I honestly have no idea how it happened.  Salt had all the ingredients for success (forgive me, I promise this is the only pun in the article).  Although I’m not a huge fan of her past work, Angeline Jolie is still a pretty good actress.  Liev Schreiber has one hell of a portfolio.  If you listened to the Firefly/Serenity episode of Remember When, you know that I have a huge man-crush on Chiwetel Ejiofor, an actor that is spectacularly talented yet largely unappreciated by Hollywood.  The writer of “Salt” did the 1999 remake of The Thomas Crown Affair.  And the director, Phillip Noyce, has previously directed such big titles as Patriot Games and The Saint.  It’s a masterful line up of talented professionals in the entertainment industry.

But ultimately, nothing saves this movie.  Every actor in that roster delivers one of their worst performances in their career.  The script feels like a relic from the Cold War that’s out of place, rather than a fresh look at how Russia could easily strike at the United States in the middle of a peaceful co-existence.  Evelyn Salt’s motives are unclear at first, laughable at best, and in the end you’re stuck having watched a movie that really didn’t do much.  They even try to get you to make a connection with her, using a poor strand of emotion.  There’s almost nothing redeeming about this movie.  The action sequences didn’t even do a whole lot for me.  There’s better stuff in The A-Team, Inception, and any number of other summer flicks.   Allegedly, the studio also cut a random sex scene from the final edit, so if you were hoping for a chance to see a super-scrawny Angelina Jolie show off some flesh, you’d better go rent Gia instead.
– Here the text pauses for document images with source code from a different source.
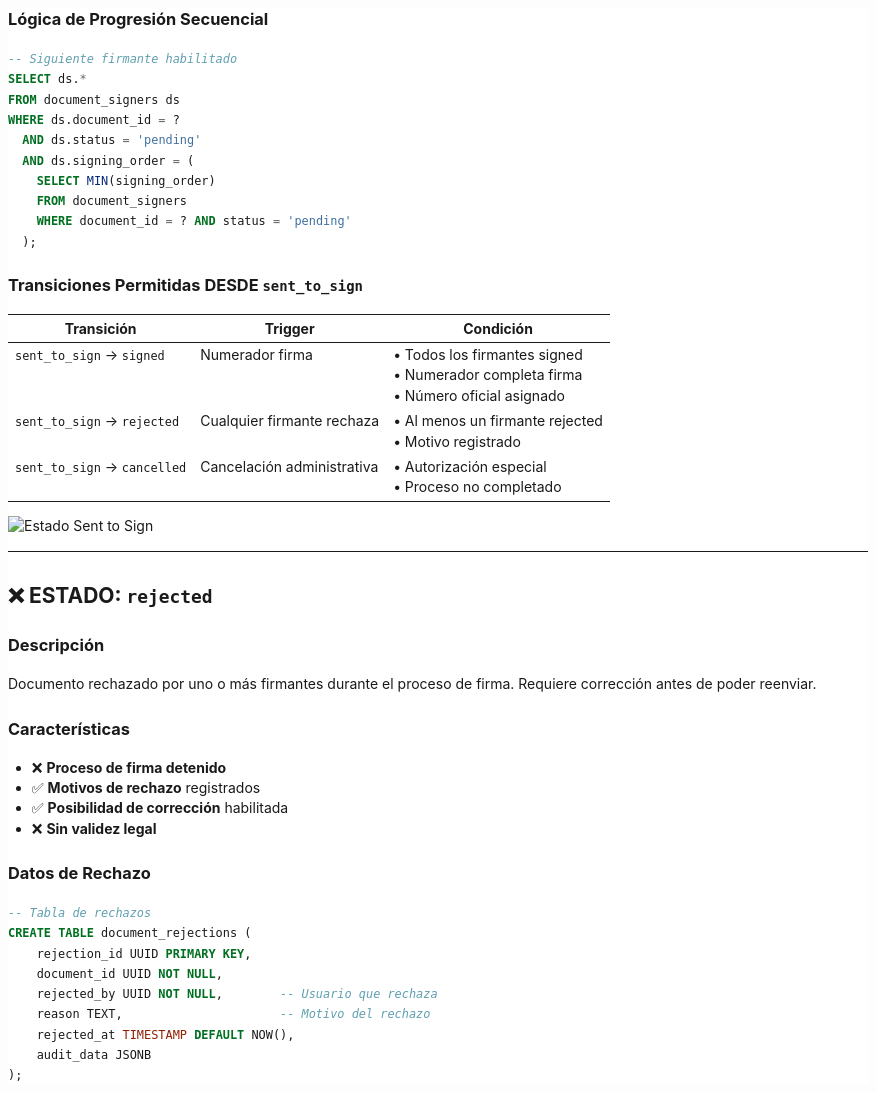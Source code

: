 ### Lógica de Progresión Secuencial

```sql
-- Siguiente firmante habilitado
SELECT ds.*
FROM document_signers ds
WHERE ds.document_id = ?
  AND ds.status = 'pending'
  AND ds.signing_order = (
    SELECT MIN(signing_order) 
    FROM document_signers 
    WHERE document_id = ? AND status = 'pending'
  );
```

### Transiciones Permitidas DESDE `sent_to_sign`

| Transición | Trigger | Condición |
|------------|---------|-----------|
| `sent_to_sign` → `signed` | Numerador firma | • Todos los firmantes signed<br>• Numerador completa firma<br>• Número oficial asignado |
| `sent_to_sign` → `rejected` | Cualquier firmante rechaza | • Al menos un firmante rejected<br>• Motivo registrado |
| `sent_to_sign` → `cancelled` | Cancelación administrativa | • Autorización especial<br>• Proceso no completado |

![Estado Sent to Sign](../images/estado-sent-to-sign-detalle.png)

---

## ❌ ESTADO: `rejected`

### Descripción
Documento rechazado por uno o más firmantes durante el proceso de firma. Requiere corrección antes de poder reenviar.

### Características
- ❌ **Proceso de firma detenido**
- ✅ **Motivos de rechazo** registrados  
- ✅ **Posibilidad de corrección** habilitada
- ❌ **Sin validez legal**

### Datos de Rechazo
```sql
-- Tabla de rechazos
CREATE TABLE document_rejections (
    rejection_id UUID PRIMARY KEY,
    document_id UUID NOT NULL,
    rejected_by UUID NOT NULL,        -- Usuario que rechaza
    reason TEXT,                      -- Motivo del rechazo
    rejected_at TIMESTAMP DEFAULT NOW(),
    audit_data JSONB
);
```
I walked out of Salt shaking my head.  It’s a whole different kind of bad, one that you rarely see in Hollywood.  You simply can’t believe the levels it gets to, and how much it disregards your intelligence as a viewer.

It’s a shame.  This could have been so great.  It could have been like The Bourne Identity with a twist, using a female as the main character.  Instead, this is just painful.

Do yourself a favor:  Go see Inception a second time.  Or check out Despicable Me, which has gotten great reviews from people that I trust.  But above all else, skip Salt.  In my opinion, this isn’t even worth a rental.